Exercise input:
######

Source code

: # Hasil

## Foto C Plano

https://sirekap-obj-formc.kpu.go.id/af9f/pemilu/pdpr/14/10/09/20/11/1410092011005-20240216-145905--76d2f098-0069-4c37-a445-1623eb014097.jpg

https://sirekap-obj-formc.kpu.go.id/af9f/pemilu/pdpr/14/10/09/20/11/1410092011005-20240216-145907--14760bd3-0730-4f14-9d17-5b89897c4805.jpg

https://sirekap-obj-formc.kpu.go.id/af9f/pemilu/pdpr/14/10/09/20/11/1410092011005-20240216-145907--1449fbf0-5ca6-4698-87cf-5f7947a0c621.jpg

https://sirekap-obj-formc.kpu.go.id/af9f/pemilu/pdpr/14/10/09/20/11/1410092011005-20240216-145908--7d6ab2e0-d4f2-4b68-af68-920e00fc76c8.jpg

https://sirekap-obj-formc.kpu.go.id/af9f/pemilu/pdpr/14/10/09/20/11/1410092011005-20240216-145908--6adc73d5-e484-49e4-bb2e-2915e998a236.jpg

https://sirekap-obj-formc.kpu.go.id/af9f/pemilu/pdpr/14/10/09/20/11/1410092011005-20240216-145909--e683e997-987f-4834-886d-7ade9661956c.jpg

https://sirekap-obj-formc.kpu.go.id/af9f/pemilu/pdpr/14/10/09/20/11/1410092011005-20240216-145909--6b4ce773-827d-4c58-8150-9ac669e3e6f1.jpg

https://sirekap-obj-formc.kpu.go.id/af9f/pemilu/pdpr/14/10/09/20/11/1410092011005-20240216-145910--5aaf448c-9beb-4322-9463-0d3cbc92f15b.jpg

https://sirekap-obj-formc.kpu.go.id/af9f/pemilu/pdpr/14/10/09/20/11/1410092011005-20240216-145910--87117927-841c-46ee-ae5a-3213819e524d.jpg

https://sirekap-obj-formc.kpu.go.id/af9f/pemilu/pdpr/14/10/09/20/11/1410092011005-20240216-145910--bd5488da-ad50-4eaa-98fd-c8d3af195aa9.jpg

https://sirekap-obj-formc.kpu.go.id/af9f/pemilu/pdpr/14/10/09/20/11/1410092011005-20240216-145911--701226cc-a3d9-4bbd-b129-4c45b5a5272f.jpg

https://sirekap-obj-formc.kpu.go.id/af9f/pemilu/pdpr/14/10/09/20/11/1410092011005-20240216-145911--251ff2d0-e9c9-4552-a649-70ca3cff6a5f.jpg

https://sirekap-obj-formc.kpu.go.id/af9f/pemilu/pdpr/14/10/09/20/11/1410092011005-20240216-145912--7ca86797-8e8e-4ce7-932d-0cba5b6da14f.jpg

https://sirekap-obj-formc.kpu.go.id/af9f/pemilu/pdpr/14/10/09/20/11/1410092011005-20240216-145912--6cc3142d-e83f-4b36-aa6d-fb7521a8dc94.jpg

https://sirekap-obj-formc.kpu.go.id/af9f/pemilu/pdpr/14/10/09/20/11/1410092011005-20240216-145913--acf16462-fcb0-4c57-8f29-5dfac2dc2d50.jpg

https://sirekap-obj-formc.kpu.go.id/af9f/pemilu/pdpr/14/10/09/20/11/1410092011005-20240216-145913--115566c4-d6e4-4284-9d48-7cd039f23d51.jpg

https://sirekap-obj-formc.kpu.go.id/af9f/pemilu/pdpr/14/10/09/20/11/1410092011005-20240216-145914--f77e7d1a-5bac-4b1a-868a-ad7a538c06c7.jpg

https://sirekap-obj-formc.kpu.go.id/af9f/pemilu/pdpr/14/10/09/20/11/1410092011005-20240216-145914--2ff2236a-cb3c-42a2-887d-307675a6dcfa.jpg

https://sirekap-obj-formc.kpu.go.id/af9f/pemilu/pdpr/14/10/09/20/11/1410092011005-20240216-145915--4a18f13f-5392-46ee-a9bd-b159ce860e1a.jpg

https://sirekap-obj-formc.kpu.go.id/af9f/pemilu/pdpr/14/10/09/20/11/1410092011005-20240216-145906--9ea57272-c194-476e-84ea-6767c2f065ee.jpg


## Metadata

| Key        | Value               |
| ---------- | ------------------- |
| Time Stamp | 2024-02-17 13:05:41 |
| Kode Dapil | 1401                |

######

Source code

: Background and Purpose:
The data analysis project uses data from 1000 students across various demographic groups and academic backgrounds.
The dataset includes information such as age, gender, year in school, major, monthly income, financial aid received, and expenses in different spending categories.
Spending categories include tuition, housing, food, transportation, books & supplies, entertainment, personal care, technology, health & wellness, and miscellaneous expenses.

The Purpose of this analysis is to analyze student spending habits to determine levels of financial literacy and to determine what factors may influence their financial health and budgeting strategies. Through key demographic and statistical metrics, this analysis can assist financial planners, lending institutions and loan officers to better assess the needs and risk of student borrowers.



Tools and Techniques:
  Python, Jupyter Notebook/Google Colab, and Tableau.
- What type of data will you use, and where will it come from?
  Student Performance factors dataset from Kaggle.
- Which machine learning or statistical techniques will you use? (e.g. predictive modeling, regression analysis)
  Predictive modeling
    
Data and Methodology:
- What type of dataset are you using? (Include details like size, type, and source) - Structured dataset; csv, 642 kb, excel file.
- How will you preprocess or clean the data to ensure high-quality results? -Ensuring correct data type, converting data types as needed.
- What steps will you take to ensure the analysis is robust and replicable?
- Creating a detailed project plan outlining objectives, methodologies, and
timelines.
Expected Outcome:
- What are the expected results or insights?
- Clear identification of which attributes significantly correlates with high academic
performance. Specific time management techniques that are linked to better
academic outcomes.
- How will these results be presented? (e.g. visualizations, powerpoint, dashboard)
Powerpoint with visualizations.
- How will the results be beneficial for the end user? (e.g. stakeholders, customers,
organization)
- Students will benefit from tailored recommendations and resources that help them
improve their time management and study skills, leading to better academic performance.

######

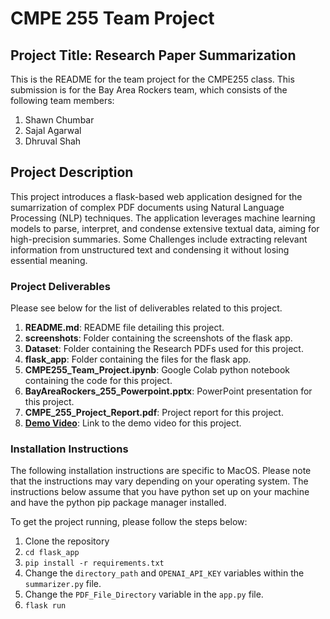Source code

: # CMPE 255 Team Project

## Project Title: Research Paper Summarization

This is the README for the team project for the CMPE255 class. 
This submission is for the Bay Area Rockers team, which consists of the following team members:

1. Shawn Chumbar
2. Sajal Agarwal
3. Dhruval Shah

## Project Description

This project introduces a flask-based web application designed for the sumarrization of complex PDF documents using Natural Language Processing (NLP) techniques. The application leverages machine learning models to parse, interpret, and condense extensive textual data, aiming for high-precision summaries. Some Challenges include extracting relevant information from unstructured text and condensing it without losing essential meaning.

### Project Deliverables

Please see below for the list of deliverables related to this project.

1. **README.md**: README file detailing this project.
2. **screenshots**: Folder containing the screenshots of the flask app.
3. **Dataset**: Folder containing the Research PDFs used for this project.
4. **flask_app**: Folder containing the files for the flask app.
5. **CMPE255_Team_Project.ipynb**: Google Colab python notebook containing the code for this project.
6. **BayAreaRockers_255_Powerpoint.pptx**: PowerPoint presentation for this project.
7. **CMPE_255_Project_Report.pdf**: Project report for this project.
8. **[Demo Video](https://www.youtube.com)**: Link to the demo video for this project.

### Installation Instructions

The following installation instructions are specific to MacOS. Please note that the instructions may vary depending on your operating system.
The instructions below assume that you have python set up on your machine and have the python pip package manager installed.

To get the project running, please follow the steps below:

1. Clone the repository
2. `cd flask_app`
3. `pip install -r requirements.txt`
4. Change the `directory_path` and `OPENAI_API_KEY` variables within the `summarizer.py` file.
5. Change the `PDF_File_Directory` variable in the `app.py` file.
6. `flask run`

######

Exercise goal: Within the material above, copy exactly the lines from the line that holds "8. **[Demo Video](https://www.youtube.com)**: Link" up to and including the line that holds "The instructions below".

Answer box:
8. **[Demo Video](https://www.youtube.com)**: Link to the demo video for this project.

### Installation Instructions

The following installation instructions are specific to MacOS. Please note that the instructions may vary depending on your operating system.
The instructions below assume that you have python set up on your machine and have the python pip package manager installed.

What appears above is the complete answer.